As she explained later: “When you slip on a banana peel, people laugh at you. But when you tell people you slipped on a banana peel, it’s your laugh, so you become the hero rather than the victim of the joke.”
Clearly, it worked for Ephron – with Heartburn, she laughed her way from the divorce lawyers to Hollywood, becoming one of the world’s most successful comedy writers. But how about the rest of us? Recently, Lisa Kugler and Christof Kuhbandner at the University of Regensburg in Germany decided to test whether humour really does offer a valuable form of emotional regulation. They were particularly concerned with the possibility that jokes simply work as a distraction, making you think about something other than your hurt feelings. While that may help in the short term, it could impair your memory, so that you no longer remember exactly why you were upset. That would be a rather counter-productive way to manage our feelings: we all need to learn from our mistakes if we are to protect ourselves from further heartbreak.
If, on the other hand, the value of comedy comes from “reappraisal” – turning yourself from the victim into the hero, as Ephron claimed – then the memory should not be weakened, since you are still paying attention to the details. If so, humour should be a particularly effective way of helping you to flourish after upset.
To disentangle these two possibilities, Kugler and Kuhbandner opted to perform a carefully controlled lab study, to compare the effects of humour with a form of “rational appraisal” – a technique in which you try to detach yourself from an event and look at it logically, while distancing yourself from the emotional pain it brings.
Sixty-three undergraduates looked at a set of negative emotionally charged pictures, some of which were accompanied by a sentence that was either a straight, “rational” appraisal, or a joke. For instance, next to a scary picture of a snake bearing its mouth, the subjects either saw a straight, factual sentence explaining that this snake couldn’t bite because it didn’t have any teeth, or a funny quip about the snake’s glare: “When eggs are sold out in her favourite supermarket, Henrietta can get very angry”. Other negative images included a wounded child, a bomb, a hurricane, and a crying soldier, among others, all with either an accompanying factual and reassuring explanation or a joke.
The students rated how negative or positive they found each image, and whether they felt emotionally aroused by it or not, and then, a few minutes later, they had to note down details of as many of the pictures as they could remember. As a further test of the students’ memory, Kugler also showed them another set of images, which included some of the previous pictures, and the students had to report whether or not they recognised the images.

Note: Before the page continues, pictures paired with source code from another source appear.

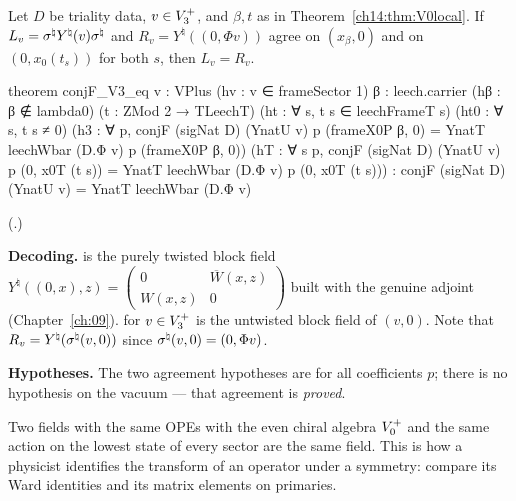 \begin{theorem}\label{ch14:thm:conjV3}
Let $D$ be triality data, $v\in\chXIVB$, and $\beta,t$ as in Theorem~\ref{ch14:thm:V0local}.  If
$L_v=\chXIVsig Y^\natural(v)\chXIVsig$ and $R_v=Y^\natural((0,\Phi v))$ agree on $(x_\beta,0)$ and on
$(0,x_0(t_s))$ for both $s$, then $L_v=R_v$.
\end{theorem}
\begin{leancode}
theorem conjF_V3_eq {v : VPlus} (hv : v ∈ frameSector 1) {β : leech.carrier} (hβ : β ∉ lambda0)
    (t : ZMod 2 → TLeechT) (ht : ∀ s, t s ∈ leechFrameT s) (ht0 : ∀ s, t s ≠ 0)
    (h3 : ∀ p, conjF (sigNat D) (YnatU v) p (frameX0P β, 0) = YnatT leechWbar (D.Φ v) p (frameX0P β, 0))
    (hT : ∀ s p, conjF (sigNat D) (YnatU v) p (0, x0T (t s)) = YnatT leechWbar (D.Φ v) p (0, x0T (t s))) :
    conjF (sigNat D) (YnatU v) = YnatT leechWbar (D.Φ v)
\end{leancode}
(.)

\begin{dictionary}
\textbf{Decoding.}   is the purely twisted block field
$Y^\natural((0,x),z)=\begin{pmatrix}0&\overline W(x,z)\\W(x,z)&0\end{pmatrix}$ built with the genuine
adjoint  (Chapter~\ref{ch:09}).   for $v\in\chXIVB$ is the untwisted block
field of $(v,0)$.  Note that $R_v=Y^\natural(\chXIVsig(v,0))$ since $\chXIVsig(v,0)=(0,\Phi v)$.

\textbf{Hypotheses.}  The two agreement hypotheses are for all coefficients $p$; there is no
hypothesis on the vacuum — that agreement is \emph{proved}.
\end{dictionary}
\begin{physics}
Two fields with the same OPEs with the even chiral algebra $\chXIVA$ and the same action on the
lowest state of every sector are the same field.  This is how a physicist identifies the transform
of an operator under a symmetry: compare its Ward identities and its matrix elements on primaries.
\end{physics}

As Ephron might have predicted, the students seeing the humorous stimuli found the negative images considerably less upsetting, even compared to those viewing the rational facts that helped put the pictures in a less disconcerting perspective: clearly, laughter does soothe distress. What’s more, humour did not seem to impair memory any more than rational reappraisal: in fact, viewing the humorous comments even made the students slightly quicker to recognise the negative images later on. In other words, it didn’t seem that the jokes were distracting participants from the details of the images themselves and the value instead came from reinterpreting their content in a less negative light.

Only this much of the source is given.